7655 Sunset Boulevard stands as a dated throwback to Hollywood's swinging mid-to-late century heydey, and just like exposed chest hair and copious gold chains, the “Harmony GOLD” signage out front really completes the look on this groovy geezer. (Blink too fast and you might mistake the sign for the classic “Solid Gold” logo).

Built in 1965 in the midst of an experimental building explosion by a handful of local architects (namely Gin Wong's LAX Theme structure in 1961, John Lautner's Sheats/Goldstein house in 1962, Welton Becket's Cinerama Dome in 1963, and Irving Shapiro's Columbia Savings bank in 1965, to name a few), 7655 Sunset maybe tried to play along with the bold formal gestures, colors and artful engineering of its peers by offering an overly obvious asymmetry and swoopy, scale-less plain stucco skin that burrito-wraps the theater. The fused-on, straight-laced, other half of the building fills out the lot to the corner of Stanley Avenue.

The “Harmony Gold” building is actually a multi-purpose complex that houses offices for the distribution and production wing of Harmony Gold's movie, TV and animation business (they are the sole license holder of the 80s Robotech anime franchise and all its spinoffs, and co-produced the epic Shaka Zulu TV mini series circa 1986), offices for the strangely, and seemingly un-related property management side of the Harmony business, offices for lease for anybody else, and a state of the art, 350-seat theater for DGA & SAG screening, plus adjoining spaces for private events. All of it sits on top of a subterranean, structured parking lot.

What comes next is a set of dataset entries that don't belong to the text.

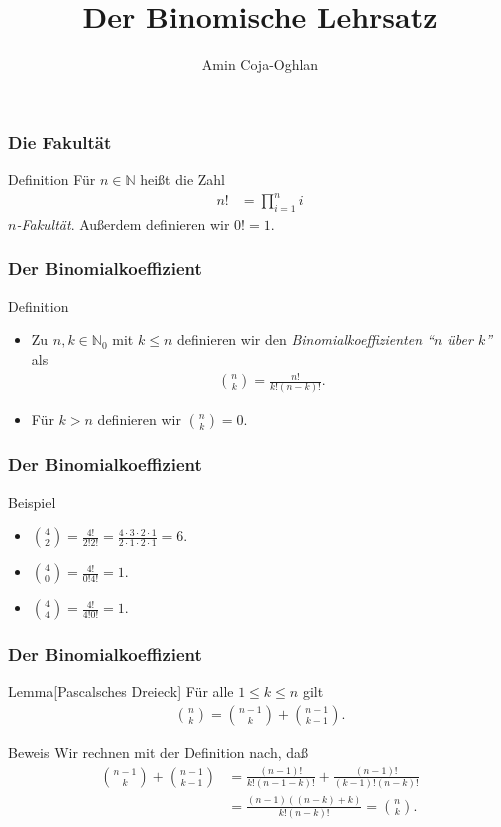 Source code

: \documentclass{beamer}
\title[Linadi]{Der Binomische Lehrsatz}
\author[Amin Coja-Oghlan]{Amin Coja-Oghlan}
\institute[Frankfurt]{JWGUFFM}
\date{}
\renewcommand{\emph}[1]{{\textcolor{solarizedRed}{\itshape #1}}}
\newcommand\NN{\mathbb N}
\renewcommand{\ae}{\"a}
\newcommand{\ue}{\"u}
\begin{document}
\frame[plain]{\titlepage}

\begin{frame}\frametitle{Die Fakult\ae t}
\begin{block}{Definition}
	F\ue r $n\in\NN$ hei\ss t die Zahl
	\begin{align*}
		n!&=\prod_{i=1}^ni
	\end{align*}
	\emph{$n$-Fakult\ae t}.
	Au\ss erdem definieren wir $0!=1$.
\end{block}
\end{frame}

\begin{frame}\frametitle{Der Binomialkoeffizient}
\begin{block}{Definition}
\begin{itemize}
\item Zu $n,k\in\NN_0$ mit $k\leq n$ definieren wir den \emph{Binomialkoeffizienten ``$n$ \ue ber $k$''} als
	\begin{align*}
		\binom nk=\frac{n!}{k!(n-k)!}.
	\end{align*}
\item F\ue r $k>n$ definieren wir $\binom nk=0$.
\end{itemize}
\end{block}
\end{frame}

\begin{frame}\frametitle{Der Binomialkoeffizient}
\begin{block}{Beispiel}
\begin{itemize}
	\item $\binom{4}2=\frac{4!}{2!2!}=\frac{4\cdot 3\cdot 2\cdot 1}{2\cdot 1\cdot 2\cdot 1}=6$.
	\item $\binom{4}0=\frac{4!}{0!4!}=1$.
	\item $\binom44=\frac{4!}{4!0!}=1$.
\end{itemize}
\end{block}
\end{frame}

\begin{frame}\frametitle{Der Binomialkoeffizient}
	\begin{block}{Lemma\hfill[Pascalsches Dreieck]}
F\ue r alle $1\leq k\leq n$ gilt
\begin{align*}
	\binom nk=\binom{n-1}k+\binom {n-1}{k-1}.
\end{align*}
\end{block}
\begin{block}{Beweis}
Wir rechnen mit der Definition nach, da\ss
\begin{align*}
	\binom{n-1}k+\binom {n-1}{k-1}&=\frac{(n-1)!}{k!(n-1-k)!}+\frac{(n-1)!}{(k-1)!(n-k)!}\\
								  &=\frac{(n-1)((n-k)+k)}{k!(n-k)!}=\binom nk.
\end{align*}
\end{block}
\end{frame}
\end{document}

As for the heavy-topped, toupé-shaped theater block on the left side that recalls Donald Trump's cast-in-place coiffure, we get it — they show movies inside and windows don't work in a screening space. But take Westwood's now-demolished National theater (built in 1970) for a better example of a successful design in a similarly functioning space. Yes, from a certain angle the beloved National looked like a brown stucco-blob eating a window facade, but the place opened itself up to the street so drivers and pedestrians on Gayley and Lindbrook could look up into the upper and lower lobbies at all the movie goers mulling around inside. Kind of like an ant farm. The National really accentuated its corner location and turned itself into a public show. Despite its primo location, 7655 Sunset gives nothing back to the street. Instead, Harmony Gold's 30-foot-tall stucco smear going right straight down the front face of the building just sits there like a giant zipper on a pants-suit, gingerly holding the whole ensemble together.